Nexus solitons in the center vortex picture of QCD

TL;DR

This paper explores nexus solitons in the center vortex model of QCD, identifying two types—quasi-Abelian and non-Abelian—and discusses their potential impact on the understanding of the QCD vacuum and confinement.

Contribution

It introduces and analyzes the concept of nexus solitons in the center vortex picture of QCD, including analytic solutions for quasi-Abelian cases and variational estimates for non-Abelian cases.

Findings

Nexus solitons can be classified into quasi-Abelian and non-Abelian types.

Analytic solutions exist for quasi-Abelian nexus solitons.

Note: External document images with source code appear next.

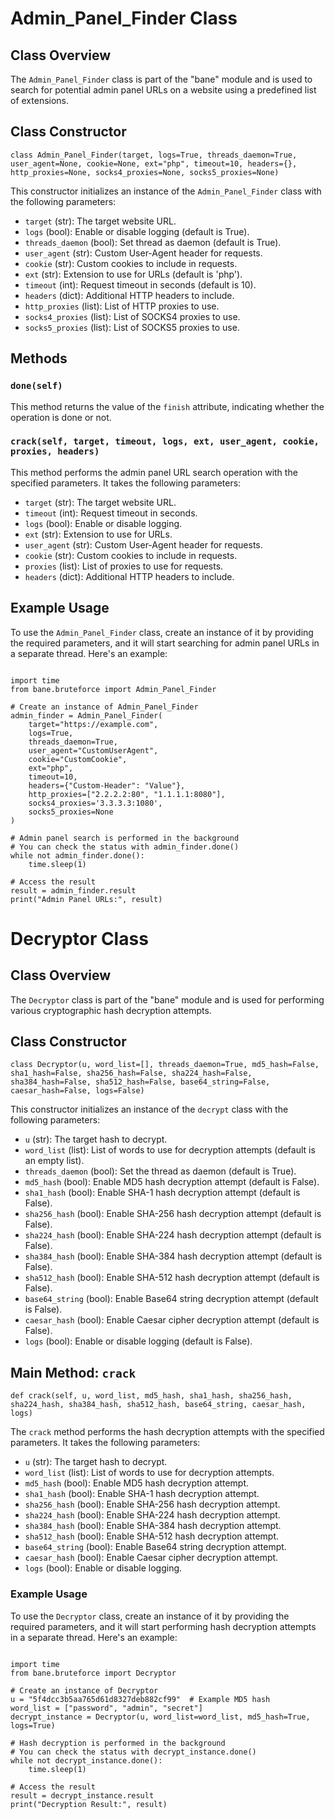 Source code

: <h1>Admin_Panel_Finder Class</h1>

<h2>Class Overview</h2>
<p>The <code>Admin_Panel_Finder</code> class is part of the "bane" module and is used to search for potential admin panel URLs on a website using a predefined list of extensions.</p>

<h2>Class Constructor</h2>
<pre><code>class Admin_Panel_Finder(target, logs=True, threads_daemon=True, user_agent=None, cookie=None, ext="php", timeout=10, headers={}, http_proxies=None, socks4_proxies=None, socks5_proxies=None)
</code></pre>
<p>This constructor initializes an instance of the <code>Admin_Panel_Finder</code> class with the following parameters:</p>

<ul>
    <li><code>target</code> (str): The target website URL.</li>
    <li><code>logs</code> (bool): Enable or disable logging (default is True).</li>
    <li><code>threads_daemon</code> (bool): Set thread as daemon (default is True).</li>
    <li><code>user_agent</code> (str): Custom User-Agent header for requests.</li>
    <li><code>cookie</code> (str): Custom cookies to include in requests.</li>
    <li><code>ext</code> (str): Extension to use for URLs (default is 'php').</li>
    <li><code>timeout</code> (int): Request timeout in seconds (default is 10).</li>
    <li><code>headers</code> (dict): Additional HTTP headers to include.</li>
    <li><code>http_proxies</code> (list): List of HTTP proxies to use.</li>
    <li><code>socks4_proxies</code> (list): List of SOCKS4 proxies to use.</li>
    <li><code>socks5_proxies</code> (list): List of SOCKS5 proxies to use.</li>
</ul>

<h2>Methods</h2>
<h3><code>done(self)</code></h3>
<p>This method returns the value of the <code>finish</code> attribute, indicating whether the operation is done or not.</p>

<h3><code>crack(self, target, timeout, logs, ext, user_agent, cookie, proxies, headers)</code></h3>
<p>This method performs the admin panel URL search operation with the specified parameters. It takes the following parameters:</p>
<ul>
    <li><code>target</code> (str): The target website URL.</li>
    <li><code>timeout</code> (int): Request timeout in seconds.</li>
    <li><code>logs</code> (bool): Enable or disable logging.</li>
    <li><code>ext</code> (str): Extension to use for URLs.</li>
    <li><code>user_agent</code> (str): Custom User-Agent header for requests.</li>
    <li><code>cookie</code> (str): Custom cookies to include in requests.</li>
    <li><code>proxies</code> (list): List of proxies to use for requests.</li>
    <li><code>headers</code> (dict): Additional HTTP headers to include.</li>
</ul>

<h2>Example Usage</h2>
<p>To use the <code>Admin_Panel_Finder</code> class, create an instance of it by providing the required parameters, and it will start searching for admin panel URLs in a separate thread. Here's an example:</p>

<pre><code>
import time
from bane.bruteforce import Admin_Panel_Finder

# Create an instance of Admin_Panel_Finder
admin_finder = Admin_Panel_Finder(
    target="https://example.com",
    logs=True,
    threads_daemon=True,
    user_agent="CustomUserAgent",
    cookie="CustomCookie",
    ext="php",
    timeout=10,
    headers={"Custom-Header": "Value"},
    http_proxies=["2.2.2.2:80", "1.1.1.1:8080"],
    socks4_proxies='3.3.3.3:1080',
    socks5_proxies=None
)

# Admin panel search is performed in the background
# You can check the status with admin_finder.done()
while not admin_finder.done():
    time.sleep(1)

# Access the result
result = admin_finder.result
print("Admin Panel URLs:", result)
</code></pre>



<h1>Decryptor Class</h1>

<h2>Class Overview</h2>
<p>The <code>Decryptor</code> class is part of the "bane" module and is used for performing various cryptographic hash decryption attempts.</p>

<h2>Class Constructor</h2>
<pre><code>class Decryptor(u, word_list=[], threads_daemon=True, md5_hash=False, sha1_hash=False, sha256_hash=False, sha224_hash=False, sha384_hash=False, sha512_hash=False, base64_string=False, caesar_hash=False, logs=False)
</code></pre>
<p>This constructor initializes an instance of the <code>decrypt</code> class with the following parameters:</p>

<ul>
    <li><code>u</code> (str): The target hash to decrypt.</li>
    <li><code>word_list</code> (list): List of words to use for decryption attempts (default is an empty list).</li>
    <li><code>threads_daemon</code> (bool): Set the thread as daemon (default is True).</li>
    <li><code>md5_hash</code> (bool): Enable MD5 hash decryption attempt (default is False).</li>
    <li><code>sha1_hash</code> (bool): Enable SHA-1 hash decryption attempt (default is False).</li>
    <li><code>sha256_hash</code> (bool): Enable SHA-256 hash decryption attempt (default is False).</li>
    <li><code>sha224_hash</code> (bool): Enable SHA-224 hash decryption attempt (default is False).</li>
    <li><code>sha384_hash</code> (bool): Enable SHA-384 hash decryption attempt (default is False).</li>
    <li><code>sha512_hash</code> (bool): Enable SHA-512 hash decryption attempt (default is False).</li>
    <li><code>base64_string</code> (bool): Enable Base64 string decryption attempt (default is False).</li>
    <li><code>caesar_hash</code> (bool): Enable Caesar cipher decryption attempt (default is False).</li>
    <li><code>logs</code> (bool): Enable or disable logging (default is False).</li>
</ul>

<h2>Main Method: <code>crack</code></h2>
<pre><code>def crack(self, u, word_list, md5_hash, sha1_hash, sha256_hash, sha224_hash, sha384_hash, sha512_hash, base64_string, caesar_hash, logs)
</code></pre>
<p>The <code>crack</code> method performs the hash decryption attempts with the specified parameters. It takes the following parameters:</p>
<ul>
    <li><code>u</code> (str): The target hash to decrypt.</li>
    <li><code>word_list</code> (list): List of words to use for decryption attempts.</li>
    <li><code>md5_hash</code> (bool): Enable MD5 hash decryption attempt.</li>
    <li><code>sha1_hash</code> (bool): Enable SHA-1 hash decryption attempt.</li>
    <li><code>sha256_hash</code> (bool): Enable SHA-256 hash decryption attempt.</li>
    <li><code>sha224_hash</code> (bool): Enable SHA-224 hash decryption attempt.</li>
    <li><code>sha384_hash</code> (bool): Enable SHA-384 hash decryption attempt.</li>
    <li><code>sha512_hash</code> (bool): Enable SHA-512 hash decryption attempt.</li>
    <li><code>base64_string</code> (bool): Enable Base64 string decryption attempt.</li>
    <li><code>caesar_hash</code> (bool): Enable Caesar cipher decryption attempt.</li>
    <li><code>logs</code> (bool): Enable or disable logging.</li>
</ul>

<h3>Example Usage</h3>
<p>To use the <code>Decryptor</code> class, create an instance of it by providing the required parameters, and it will start performing hash decryption attempts in a separate thread. Here's an example:</p>

<pre><code>
import time
from bane.bruteforce import Decryptor

# Create an instance of Decryptor
u = "5f4dcc3b5aa765d61d8327deb882cf99"  # Example MD5 hash
word_list = ["password", "admin", "secret"]
decrypt_instance = Decryptor(u, word_list=word_list, md5_hash=True, logs=True)

# Hash decryption is performed in the background
# You can check the status with decrypt_instance.done()
while not decrypt_instance.done():
    time.sleep(1)

# Access the result
result = decrypt_instance.result
print("Decryption Result:", result)
</code></pre>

Non-Abelian nexus solitons carry topological charge and may modify the QCD vacuum picture.

Abstract

It is very plausible that confinement in QCD comes from linking of Wilson loops to finite-thickness vortices with magnetic fluxes corresponding to the center of the gauge group. The vortices are solitons of a gauge-invariant QCD action representing the generation of gluon mass. There are a number of other solitonic states of this action. We discuss here what we call nexus solitons, in which for gauge group SU(N), up to N vortices meet a a center, or nexus, provided that the total flux of the vortices adds to zero (mod N). There are fundamentally two kinds of nexuses: Quasi-Abelian, which can be described as composites of Abelian imbedded monopoles, whose Dirac strings are cancelled by the flux condition; and fully non-Abelian, resembling a deformed sphaleron. Analytic solutions are available for the quasi-Abelian case, and we discuss variational estimates of the action of the fully non-Abelian nexus solitons in SU(2). The non-Abelian nexuses carry Chern-Simons number (or topological charge in four dimensions). Their presence does not change the fundamentals of confinement in the center-vortex picture, but they may lead to a modified picture of the QCD vacuum.